Suppressing Free Press Is ‘How Dictators
Get Started’: Says Senator McCain
Jonathan Landay and Andrea Shalal / Reuters
(February 19, 2017) — Senator John McCain, defending the media against the latest attack by President Donald Trump, warned that suppressing the free press was “how dictators get started”.
The Arizona Republican, a frequent critic of Trump, was responding to a tweet in which Trump accused the media of being “the enemy of the American people”.
The international order established after World War Two was built in part on a free press, McCain said in an excerpt of an interview with NBC’s “Meet the Press” that was released in advance of the full Sunday morning broadcast.
“I hate the press. I hate you especially,” he told interviewer Chuck Todd from an international security conference in Munich. “But the fact is we need you. We need a free press. We must have it. It’s vital.”
“If you want to preserve — I’m very serious now — if you want to preserve democracy as we know it, you have to have a free and many times adversarial press. And without it, I am afraid that we would lose so much of our individual liberties over time. That’s how dictators get started,” he continued.
“They get started by suppressing free press. In other words, a consolidation of power. When you look at history, the first thing that dictators do is shut down the press. And I’m not saying that President Trump is trying to be a dictator. I’m just saying we need to learn the lessons of history,” McCain said.
US Senator Jeanne Shaheen, a Democrat from New Hampshire, told the conference on Sunday she was also concerned about Trump’s comments.

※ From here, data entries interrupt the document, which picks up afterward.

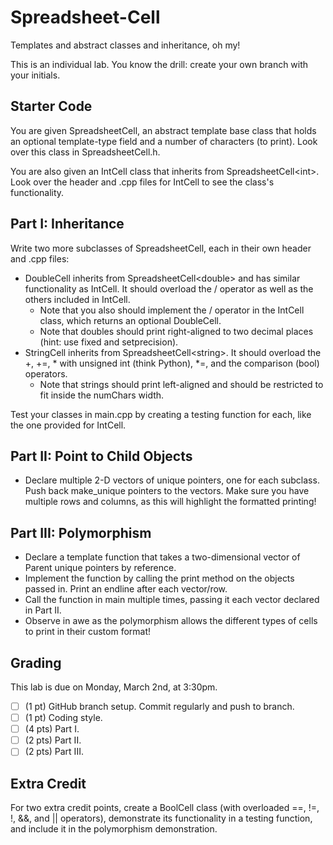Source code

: # Spreadsheet-Cell

Templates and abstract classes and inheritance, oh my!

This is an individual lab. You know the drill: create your own branch with your initials.

## Starter Code

You are given SpreadsheetCell, an abstract template base class that holds an optional template-type field and a number of characters (to print). Look over this class in SpreadsheetCell.h.

You are also given an IntCell class that inherits from SpreadsheetCell\<int\>. Look over the header and .cpp files for IntCell to see the class's functionality.  

## Part I: Inheritance

Write two more subclasses of SpreadsheetCell, each in their own header and .cpp files:
* DoubleCell inherits from SpreadsheetCell\<double\> and has similar functionality as IntCell. It should overload the / operator as well as the others included in IntCell.
    * Note that you also should implement the / operator in the IntCell class, which returns an optional DoubleCell.
    * Note that doubles should print right-aligned to two decimal places (hint: use fixed and setprecision).
* StringCell inherits from SpreadsheetCell\<string\>. It should overload the +, +=, * with unsigned int (think Python), *=, and the comparison (bool) operators.
    * Note that strings should print left-aligned and should be restricted to fit inside the numChars width.

Test your classes in main.cpp by creating a testing function for each, like the one provided for IntCell.

## Part II: Point to Child Objects

* Declare multiple 2-D vectors of unique pointers, one for each subclass. Push back make_unique pointers to the vectors. Make sure you have multiple rows and columns, as this will highlight the formatted printing!

## Part III: Polymorphism

* Declare a template function that takes a two-dimensional vector of Parent unique pointers by reference.
* Implement the function by calling the print method on the objects passed in. Print an endline after each vector/row.
* Call the function in main multiple times, passing it each vector declared in Part II.
* Observe in awe as the polymorphism allows the different types of cells to print in their custom format!

## Grading

This lab is due on Monday, March 2nd, at 3:30pm.

- [ ] (1 pt) GitHub branch setup. Commit regularly and push to branch.
- [ ] (1 pt) Coding style.
- [ ] (4 pts) Part I.
- [ ] (2 pts) Part II.
- [ ] (2 pts) Part III.

## Extra Credit

For two extra credit points, create a BoolCell class (with overloaded ==, !=, !, &&, and || operators), demonstrate its functionality in a testing function, and include it in the polymorphism demonstration.
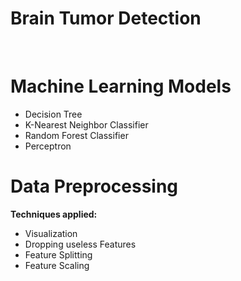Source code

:
<h1>Brain Tumor Detection</h1>
</br>

<h1>Machine Learning Models</h1>

- Decision Tree
- K-Nearest Neighbor Classifier
- Random Forest Classifier
- Perceptron

<h1>Data Preprocessing</h1>

**Techniques applied:</br>**

 - Visualization 
 - Dropping useless Features
 - Feature Splitting 
 - Feature Scaling
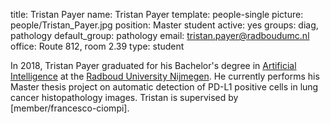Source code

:title: Tristan Payer
name: Tristan Payer
template: people-single
picture: people/Tristan_Payer.jpg
position: Master student
active: yes
groups: diag, pathology
default_group: pathology
email: tristan.payer@radboudumc.nl
office: Route 812, room 2.39
type: student

In 2018, Tristan Payer graduated for his Bachelor's degree in <a href="https://www.ru.nl/opleidingen/bachelor/artificial-intelligence/">Artificial Intelligence</a> at the <a href="https://www.ru.nl/">Radboud University Nijmegen</a>. He currently performs his Master thesis project on automatic detection of PD-L1 positive cells in lung cancer histopathology images. Tristan is supervised by [member/francesco-ciompi].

“The real danger is the president’s criticism of the media,” Shaheen told the conference. “A free press . . . is very important to maintaining democracy, and efforts on the part of a president to undermine and manipulate the press are very dangerous.”

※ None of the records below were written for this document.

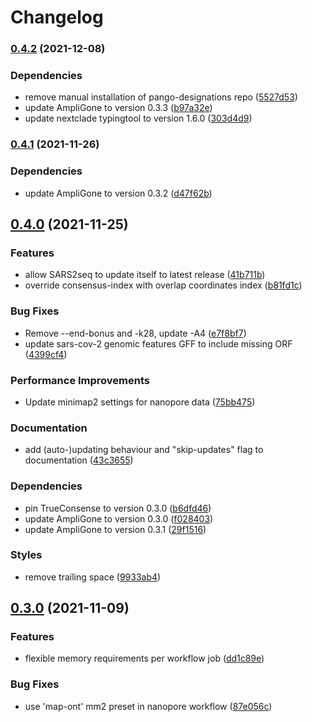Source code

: # Changelog

### [0.4.2](https://www.github.com/RIVM-bioinformatics/SARS2seq/compare/v0.4.1...v0.4.2) (2021-12-08)


### Dependencies

* remove manual installation of pango-designations repo ([5527d53](https://www.github.com/RIVM-bioinformatics/SARS2seq/commit/5527d53f554203c5ac59d45df124247ab6eb5396))
* update AmpliGone to version 0.3.3 ([b97a32e](https://www.github.com/RIVM-bioinformatics/SARS2seq/commit/b97a32ea64054d1581761a9c0e82d0f31b89039e))
* update nextclade typingtool to version 1.6.0 ([303d4d9](https://www.github.com/RIVM-bioinformatics/SARS2seq/commit/303d4d9ebc7a6fff966ef4f7a4bd1c1a130c84f8))

### [0.4.1](https://www.github.com/RIVM-bioinformatics/SARS2seq/compare/v0.4.0...v0.4.1) (2021-11-26)


### Dependencies

* update AmpliGone to version 0.3.2 ([d47f62b](https://www.github.com/RIVM-bioinformatics/SARS2seq/commit/d47f62bd7c8eb632e1f492492efcc76a95ff0ea4))

## [0.4.0](https://www.github.com/RIVM-bioinformatics/SARS2seq/compare/v0.3.0...v0.4.0) (2021-11-25)


### Features

* allow SARS2seq to update itself to latest release ([41b711b](https://www.github.com/RIVM-bioinformatics/SARS2seq/commit/41b711b6de543d5a6bae2ec6aa10a8afb2ad4917))
* override consensus-index with overlap coordinates index ([b81fd1c](https://www.github.com/RIVM-bioinformatics/SARS2seq/commit/b81fd1cf16e95bc113f5598b3094b0262cce1b95))


### Bug Fixes

* Remove --end-bonus and -k28, update -A4 ([e7f8bf7](https://www.github.com/RIVM-bioinformatics/SARS2seq/commit/e7f8bf7000f223761df736a83f2bf4b18c81d60c))
* update sars-cov-2 genomic features GFF to include missing ORF ([4399cf4](https://www.github.com/RIVM-bioinformatics/SARS2seq/commit/4399cf4ba6ef45a68225dad2c1139b74348bf1cc))


### Performance Improvements

* Update minimap2 settings for nanopore data ([75bb475](https://www.github.com/RIVM-bioinformatics/SARS2seq/commit/75bb47546a4a108a003c7e694df9ba58972a80bc))


### Documentation

* add (auto-)updating behaviour and "skip-updates" flag to documentation ([43c3655](https://www.github.com/RIVM-bioinformatics/SARS2seq/commit/43c36558dfd9f7dd1cf910005ae91facd8c2c439))


### Dependencies

* pin TrueConsense to version 0.3.0 ([b6dfd46](https://www.github.com/RIVM-bioinformatics/SARS2seq/commit/b6dfd46bf8ad56b87dca6a528efec51d733172a3))
* update AmpliGone to version 0.3.0 ([f028403](https://www.github.com/RIVM-bioinformatics/SARS2seq/commit/f0284030361b5d0bcf0153ea02715efe758c5b35))
* update AmpliGone to version 0.3.1 ([29f1516](https://www.github.com/RIVM-bioinformatics/SARS2seq/commit/29f15168fd21c69b7ccdc8c1917da53f10da0253))


### Styles

* remove trailing space ([9933ab4](https://www.github.com/RIVM-bioinformatics/SARS2seq/commit/9933ab4c7d27535f6688bc39fc164ebc0eade6d2))

## [0.3.0](https://www.github.com/RIVM-bioinformatics/SARS2seq/compare/v0.2.2...v0.3.0) (2021-11-09)


### Features

* flexible memory requirements per workflow job ([dd1c89e](https://www.github.com/RIVM-bioinformatics/SARS2seq/commit/dd1c89e2ddf6f3b7bec0ca48452aabce69da2942))


### Bug Fixes

* use 'map-ont' mm2 preset in nanopore workflow ([87e056c](https://www.github.com/RIVM-bioinformatics/SARS2seq/commit/87e056c03329638ec95e00533e2e16d80424ae52))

The comments from US lawmakers followed Trump’s tweet and came days after the president held a raucous news conference at which he repeatedly criticized news reports about disorder in the White House and leaks of his telephone conversations with the leaders of Mexico and Australia.
German Chancellor Angela Merkel emphasized the importance of a free press at the conference on Saturday, saying, “I have high respect for journalists. We’ve always had good results, at least in Germany, by relying on mutual respect.”